┏━━

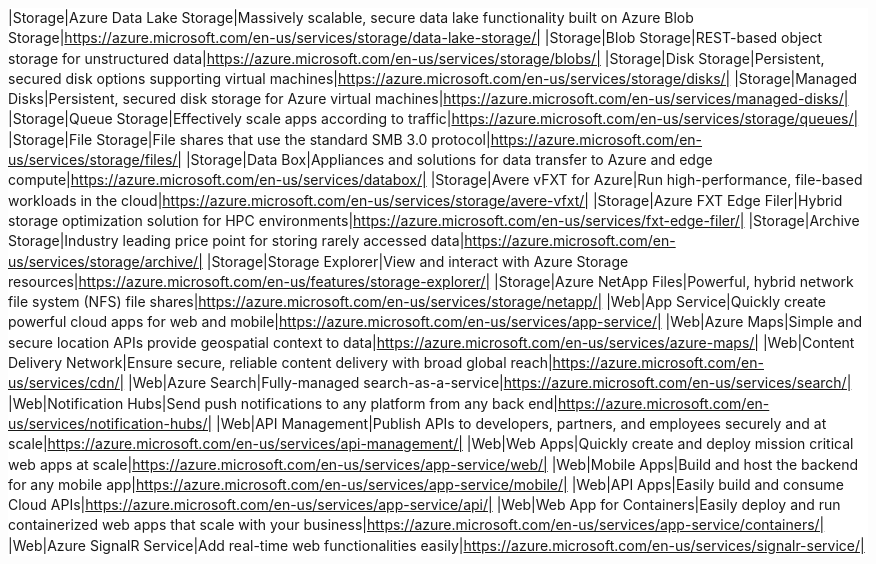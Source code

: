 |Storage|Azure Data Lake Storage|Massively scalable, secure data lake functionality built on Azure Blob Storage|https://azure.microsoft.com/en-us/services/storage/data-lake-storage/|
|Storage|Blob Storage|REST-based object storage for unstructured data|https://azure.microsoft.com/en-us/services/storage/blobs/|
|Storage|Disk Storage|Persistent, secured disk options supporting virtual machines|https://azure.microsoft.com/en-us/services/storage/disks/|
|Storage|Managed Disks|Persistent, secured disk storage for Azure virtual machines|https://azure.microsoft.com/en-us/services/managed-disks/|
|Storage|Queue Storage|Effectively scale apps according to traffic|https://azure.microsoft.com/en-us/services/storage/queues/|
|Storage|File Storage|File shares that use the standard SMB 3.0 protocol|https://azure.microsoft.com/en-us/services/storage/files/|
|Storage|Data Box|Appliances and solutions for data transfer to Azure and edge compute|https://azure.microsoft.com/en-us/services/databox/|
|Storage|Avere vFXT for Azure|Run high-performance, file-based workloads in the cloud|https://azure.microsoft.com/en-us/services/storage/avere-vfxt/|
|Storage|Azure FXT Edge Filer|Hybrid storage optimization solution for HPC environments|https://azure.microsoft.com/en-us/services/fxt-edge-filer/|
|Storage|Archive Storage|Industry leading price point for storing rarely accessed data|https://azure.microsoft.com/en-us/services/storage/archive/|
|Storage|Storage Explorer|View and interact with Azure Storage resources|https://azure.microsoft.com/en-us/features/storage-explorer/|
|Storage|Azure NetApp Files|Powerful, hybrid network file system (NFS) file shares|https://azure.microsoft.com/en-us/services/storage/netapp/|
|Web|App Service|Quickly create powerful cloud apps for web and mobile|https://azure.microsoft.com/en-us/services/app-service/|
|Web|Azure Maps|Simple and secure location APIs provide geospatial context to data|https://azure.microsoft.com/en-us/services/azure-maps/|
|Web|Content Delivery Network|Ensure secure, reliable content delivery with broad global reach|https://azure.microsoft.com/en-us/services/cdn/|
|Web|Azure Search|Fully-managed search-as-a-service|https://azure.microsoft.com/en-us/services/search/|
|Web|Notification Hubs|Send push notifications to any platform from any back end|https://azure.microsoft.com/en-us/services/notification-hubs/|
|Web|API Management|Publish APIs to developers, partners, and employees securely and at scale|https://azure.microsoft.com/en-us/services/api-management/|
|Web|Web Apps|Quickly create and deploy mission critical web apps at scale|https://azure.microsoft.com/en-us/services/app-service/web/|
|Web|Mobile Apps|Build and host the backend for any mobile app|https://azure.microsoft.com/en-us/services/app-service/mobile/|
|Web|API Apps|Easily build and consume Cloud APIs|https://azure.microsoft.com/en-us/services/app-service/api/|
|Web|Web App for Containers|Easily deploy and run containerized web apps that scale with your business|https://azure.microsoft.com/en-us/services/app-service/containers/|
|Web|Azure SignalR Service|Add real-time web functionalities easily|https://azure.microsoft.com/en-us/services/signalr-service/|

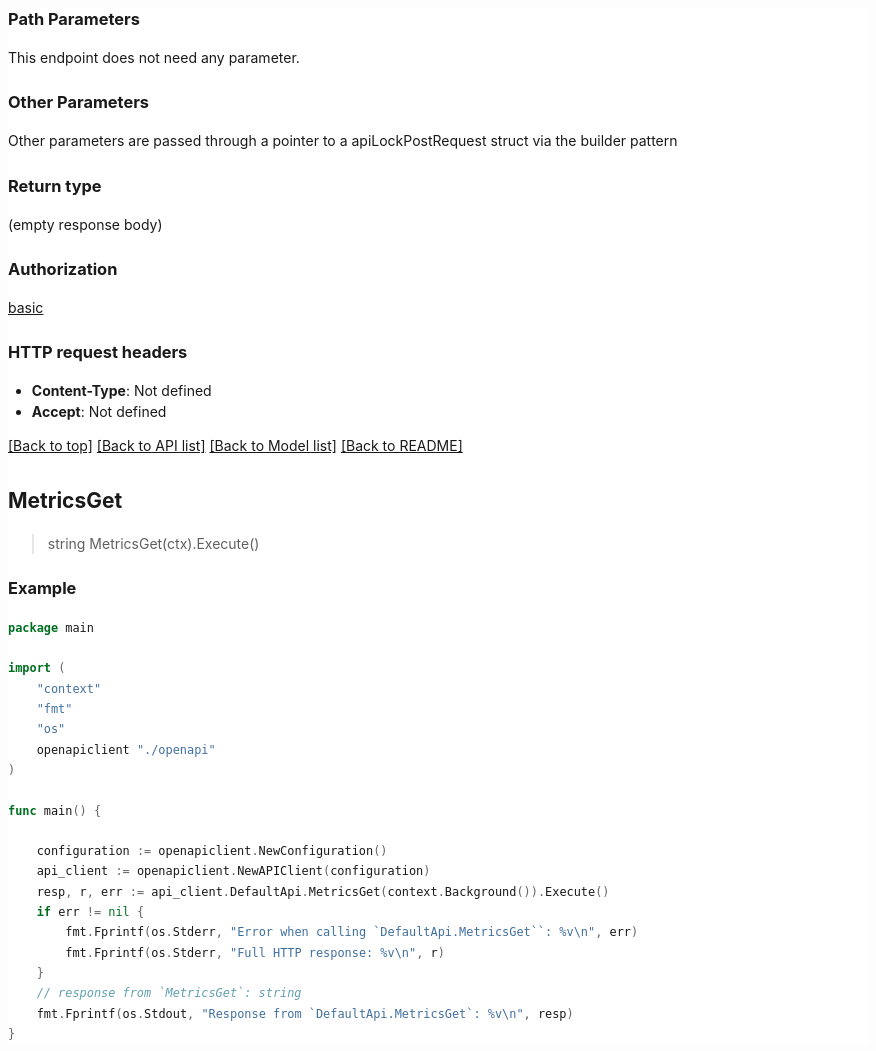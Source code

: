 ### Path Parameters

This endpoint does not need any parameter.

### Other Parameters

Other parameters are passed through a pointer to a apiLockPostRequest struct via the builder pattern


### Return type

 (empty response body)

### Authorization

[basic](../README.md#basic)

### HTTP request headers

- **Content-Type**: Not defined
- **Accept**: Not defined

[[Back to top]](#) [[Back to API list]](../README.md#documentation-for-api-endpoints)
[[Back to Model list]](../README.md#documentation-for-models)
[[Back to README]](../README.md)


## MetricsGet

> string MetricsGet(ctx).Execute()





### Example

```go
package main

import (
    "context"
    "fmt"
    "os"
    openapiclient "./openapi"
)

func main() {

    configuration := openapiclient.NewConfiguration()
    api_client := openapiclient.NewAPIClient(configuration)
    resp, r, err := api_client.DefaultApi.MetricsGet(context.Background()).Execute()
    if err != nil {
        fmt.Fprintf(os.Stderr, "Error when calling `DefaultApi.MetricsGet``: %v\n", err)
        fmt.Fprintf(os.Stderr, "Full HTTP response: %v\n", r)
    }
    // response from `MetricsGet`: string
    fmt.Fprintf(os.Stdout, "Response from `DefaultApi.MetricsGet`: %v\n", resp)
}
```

┗━━

■ What is needed ■
Exactly as they appear above, print all the lines, but not the pictures.

■ Answer to the exercise ■
Source code

: |Storage|Azure Data Lake Storage|Massively scalable, secure data lake functionality built on Azure Blob Storage|https://azure.microsoft.com/en-us/services/storage/data-lake-storage/|
|Storage|Blob Storage|REST-based object storage for unstructured data|https://azure.microsoft.com/en-us/services/storage/blobs/|
|Storage|Disk Storage|Persistent, secured disk options supporting virtual machines|https://azure.microsoft.com/en-us/services/storage/disks/|
|Storage|Managed Disks|Persistent, secured disk storage for Azure virtual machines|https://azure.microsoft.com/en-us/services/managed-disks/|
|Storage|Queue Storage|Effectively scale apps according to traffic|https://azure.microsoft.com/en-us/services/storage/queues/|
|Storage|File Storage|File shares that use the standard SMB 3.0 protocol|https://azure.microsoft.com/en-us/services/storage/files/|
|Storage|Data Box|Appliances and solutions for data transfer to Azure and edge compute|https://azure.microsoft.com/en-us/services/databox/|
|Storage|Avere vFXT for Azure|Run high-performance, file-based workloads in the cloud|https://azure.microsoft.com/en-us/services/storage/avere-vfxt/|
|Storage|Azure FXT Edge Filer|Hybrid storage optimization solution for HPC environments|https://azure.microsoft.com/en-us/services/fxt-edge-filer/|
|Storage|Archive Storage|Industry leading price point for storing rarely accessed data|https://azure.microsoft.com/en-us/services/storage/archive/|
|Storage|Storage Explorer|View and interact with Azure Storage resources|https://azure.microsoft.com/en-us/features/storage-explorer/|
|Storage|Azure NetApp Files|Powerful, hybrid network file system (NFS) file shares|https://azure.microsoft.com/en-us/services/storage/netapp/|
|Web|App Service|Quickly create powerful cloud apps for web and mobile|https://azure.microsoft.com/en-us/services/app-service/|
|Web|Azure Maps|Simple and secure location APIs provide geospatial context to data|https://azure.microsoft.com/en-us/services/azure-maps/|
|Web|Content Delivery Network|Ensure secure, reliable content delivery with broad global reach|https://azure.microsoft.com/en-us/services/cdn/|
|Web|Azure Search|Fully-managed search-as-a-service|https://azure.microsoft.com/en-us/services/search/|
|Web|Notification Hubs|Send push notifications to any platform from any back end|https://azure.microsoft.com/en-us/services/notification-hubs/|
|Web|API Management|Publish APIs to developers, partners, and employees securely and at scale|https://azure.microsoft.com/en-us/services/api-management/|
|Web|Web Apps|Quickly create and deploy mission critical web apps at scale|https://azure.microsoft.com/en-us/services/app-service/web/|
|Web|Mobile Apps|Build and host the backend for any mobile app|https://azure.microsoft.com/en-us/services/app-service/mobile/|
|Web|API Apps|Easily build and consume Cloud APIs|https://azure.microsoft.com/en-us/services/app-service/api/|
|Web|Web App for Containers|Easily deploy and run containerized web apps that scale with your business|https://azure.microsoft.com/en-us/services/app-service/containers/|
|Web|Azure SignalR Service|Add real-time web functionalities easily|https://azure.microsoft.com/en-us/services/signalr-service/|

Source code

: ### Path Parameters

This endpoint does not need any parameter.

### Other Parameters

Other parameters are passed through a pointer to a apiLockPostRequest struct via the builder pattern


### Return type

 (empty response body)

### Authorization

[basic](../README.md#basic)

### HTTP request headers

- **Content-Type**: Not defined
- **Accept**: Not defined

[[Back to top]](#) [[Back to API list]](../README.md#documentation-for-api-endpoints)
[[Back to Model list]](../README.md#documentation-for-models)
[[Back to README]](../README.md)


## MetricsGet

> string MetricsGet(ctx).Execute()





### Example

```go
package main

import (
    "context"
    "fmt"
    "os"
    openapiclient "./openapi"
)

func main() {

    configuration := openapiclient.NewConfiguration()
    api_client := openapiclient.NewAPIClient(configuration)
    resp, r, err := api_client.DefaultApi.MetricsGet(context.Background()).Execute()
    if err != nil {
        fmt.Fprintf(os.Stderr, "Error when calling `DefaultApi.MetricsGet``: %v\n", err)
        fmt.Fprintf(os.Stderr, "Full HTTP response: %v\n", r)
    }
    // response from `MetricsGet`: string
    fmt.Fprintf(os.Stdout, "Response from `DefaultApi.MetricsGet`: %v\n", resp)
}
```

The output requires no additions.